● **REQUIRED ACTION**
Print, exactly as they appear in the listing below, the lines from the line with "using [Digital Ocean](www.digitalocean.com)" to the line with "are less familiar", with both end lines kept.

○ ○ ○

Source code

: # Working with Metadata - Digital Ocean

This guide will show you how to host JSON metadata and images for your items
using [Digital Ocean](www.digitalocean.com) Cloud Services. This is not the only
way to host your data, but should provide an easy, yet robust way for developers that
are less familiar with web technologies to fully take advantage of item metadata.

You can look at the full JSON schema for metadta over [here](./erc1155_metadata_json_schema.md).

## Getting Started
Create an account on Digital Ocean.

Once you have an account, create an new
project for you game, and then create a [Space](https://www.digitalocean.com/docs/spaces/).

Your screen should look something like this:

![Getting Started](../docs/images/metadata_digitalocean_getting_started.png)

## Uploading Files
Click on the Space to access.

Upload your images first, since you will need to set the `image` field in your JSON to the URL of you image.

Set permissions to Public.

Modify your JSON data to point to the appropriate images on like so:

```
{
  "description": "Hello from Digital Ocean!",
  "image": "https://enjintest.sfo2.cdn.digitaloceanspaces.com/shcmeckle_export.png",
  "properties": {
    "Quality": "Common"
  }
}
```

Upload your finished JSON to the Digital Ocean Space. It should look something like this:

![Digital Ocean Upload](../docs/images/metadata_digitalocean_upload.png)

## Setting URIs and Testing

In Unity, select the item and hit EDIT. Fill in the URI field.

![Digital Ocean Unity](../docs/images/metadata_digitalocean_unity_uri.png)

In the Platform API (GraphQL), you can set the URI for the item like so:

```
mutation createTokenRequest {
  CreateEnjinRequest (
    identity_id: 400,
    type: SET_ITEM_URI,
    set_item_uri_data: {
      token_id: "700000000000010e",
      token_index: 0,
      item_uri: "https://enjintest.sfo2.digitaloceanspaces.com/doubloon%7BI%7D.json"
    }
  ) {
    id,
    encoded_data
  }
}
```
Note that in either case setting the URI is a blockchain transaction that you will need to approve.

○ ○ ○

● **RESPONSE FOR THIS EXERCISE**
using [Digital Ocean](www.digitalocean.com) Cloud Services. This is not the only
way to host your data, but should provide an easy, yet robust way for developers that
are less familiar with web technologies to fully take advantage of item metadata.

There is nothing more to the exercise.